Source texts of formatted documents:
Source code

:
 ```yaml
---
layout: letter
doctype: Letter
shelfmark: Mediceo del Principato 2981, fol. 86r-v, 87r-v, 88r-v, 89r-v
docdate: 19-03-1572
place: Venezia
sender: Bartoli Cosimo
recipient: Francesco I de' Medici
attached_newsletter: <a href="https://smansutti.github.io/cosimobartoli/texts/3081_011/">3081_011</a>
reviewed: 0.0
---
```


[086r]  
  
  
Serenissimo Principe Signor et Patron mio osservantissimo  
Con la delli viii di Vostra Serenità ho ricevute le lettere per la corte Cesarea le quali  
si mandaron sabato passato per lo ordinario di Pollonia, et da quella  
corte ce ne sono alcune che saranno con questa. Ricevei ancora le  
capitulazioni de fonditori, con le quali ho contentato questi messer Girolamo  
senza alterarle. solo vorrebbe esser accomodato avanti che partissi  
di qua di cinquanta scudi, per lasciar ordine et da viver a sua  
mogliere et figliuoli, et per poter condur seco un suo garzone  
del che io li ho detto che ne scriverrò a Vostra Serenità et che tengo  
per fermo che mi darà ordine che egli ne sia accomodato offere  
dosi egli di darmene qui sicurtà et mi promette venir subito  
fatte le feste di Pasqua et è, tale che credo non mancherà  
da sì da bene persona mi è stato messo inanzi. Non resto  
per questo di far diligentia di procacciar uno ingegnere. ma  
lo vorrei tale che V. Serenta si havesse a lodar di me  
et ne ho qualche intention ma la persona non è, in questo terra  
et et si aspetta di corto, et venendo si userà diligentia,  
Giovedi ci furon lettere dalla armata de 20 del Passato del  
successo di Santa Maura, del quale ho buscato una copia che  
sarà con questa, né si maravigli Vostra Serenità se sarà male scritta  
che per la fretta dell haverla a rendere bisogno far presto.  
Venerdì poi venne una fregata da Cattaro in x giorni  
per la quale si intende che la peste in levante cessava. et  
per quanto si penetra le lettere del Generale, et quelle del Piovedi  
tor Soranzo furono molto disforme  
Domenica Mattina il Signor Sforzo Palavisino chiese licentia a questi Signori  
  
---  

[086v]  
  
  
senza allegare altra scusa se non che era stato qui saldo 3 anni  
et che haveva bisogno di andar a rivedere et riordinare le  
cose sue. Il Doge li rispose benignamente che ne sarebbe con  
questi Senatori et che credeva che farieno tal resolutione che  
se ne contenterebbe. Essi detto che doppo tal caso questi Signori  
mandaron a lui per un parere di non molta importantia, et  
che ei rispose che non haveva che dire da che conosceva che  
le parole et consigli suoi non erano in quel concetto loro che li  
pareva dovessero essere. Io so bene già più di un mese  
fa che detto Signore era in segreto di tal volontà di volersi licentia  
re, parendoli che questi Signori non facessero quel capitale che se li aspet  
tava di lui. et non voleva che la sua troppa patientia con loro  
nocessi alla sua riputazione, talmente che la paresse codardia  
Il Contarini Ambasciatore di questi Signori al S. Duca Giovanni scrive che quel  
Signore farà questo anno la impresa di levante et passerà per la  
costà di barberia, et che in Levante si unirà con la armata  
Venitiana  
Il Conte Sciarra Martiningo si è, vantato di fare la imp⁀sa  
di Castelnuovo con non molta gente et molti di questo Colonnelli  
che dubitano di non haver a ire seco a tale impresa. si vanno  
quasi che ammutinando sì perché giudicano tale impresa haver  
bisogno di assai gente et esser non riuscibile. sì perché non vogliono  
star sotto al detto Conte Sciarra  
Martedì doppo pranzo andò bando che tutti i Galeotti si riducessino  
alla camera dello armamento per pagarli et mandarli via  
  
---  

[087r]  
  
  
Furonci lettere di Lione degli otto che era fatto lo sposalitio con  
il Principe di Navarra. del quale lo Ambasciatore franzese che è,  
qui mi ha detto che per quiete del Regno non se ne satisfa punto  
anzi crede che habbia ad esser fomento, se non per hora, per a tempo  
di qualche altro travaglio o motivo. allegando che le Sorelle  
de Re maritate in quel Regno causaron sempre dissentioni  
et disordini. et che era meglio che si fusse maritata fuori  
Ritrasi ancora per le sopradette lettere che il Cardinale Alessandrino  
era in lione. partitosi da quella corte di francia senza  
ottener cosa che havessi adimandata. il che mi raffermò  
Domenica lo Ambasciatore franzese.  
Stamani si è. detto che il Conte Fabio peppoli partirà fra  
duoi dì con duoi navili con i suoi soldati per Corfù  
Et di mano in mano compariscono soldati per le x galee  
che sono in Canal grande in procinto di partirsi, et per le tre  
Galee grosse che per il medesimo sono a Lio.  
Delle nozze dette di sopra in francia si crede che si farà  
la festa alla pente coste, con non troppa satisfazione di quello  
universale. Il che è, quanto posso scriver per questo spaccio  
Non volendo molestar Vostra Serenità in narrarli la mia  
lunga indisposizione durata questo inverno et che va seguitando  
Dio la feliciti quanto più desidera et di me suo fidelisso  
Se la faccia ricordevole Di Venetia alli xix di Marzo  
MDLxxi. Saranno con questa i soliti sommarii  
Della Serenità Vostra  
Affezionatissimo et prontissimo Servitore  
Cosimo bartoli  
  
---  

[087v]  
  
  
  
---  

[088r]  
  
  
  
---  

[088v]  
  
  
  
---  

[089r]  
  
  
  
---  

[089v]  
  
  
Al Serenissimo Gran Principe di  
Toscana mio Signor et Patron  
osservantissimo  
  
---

# What to do
Above are some lines. Repeat exactly, and only, those from the line that has "fa che detto" through the line that has "nocessi alla sua".

# Written solution
fa che detto Signore era in segreto di tal volontà di volersi licentia  
re, parendoli che questi Signori non facessero quel capitale che se li aspet  
tava di lui. et non voleva che la sua troppa patientia con loro  
nocessi alla sua riputazione, talmente che la paresse codardia  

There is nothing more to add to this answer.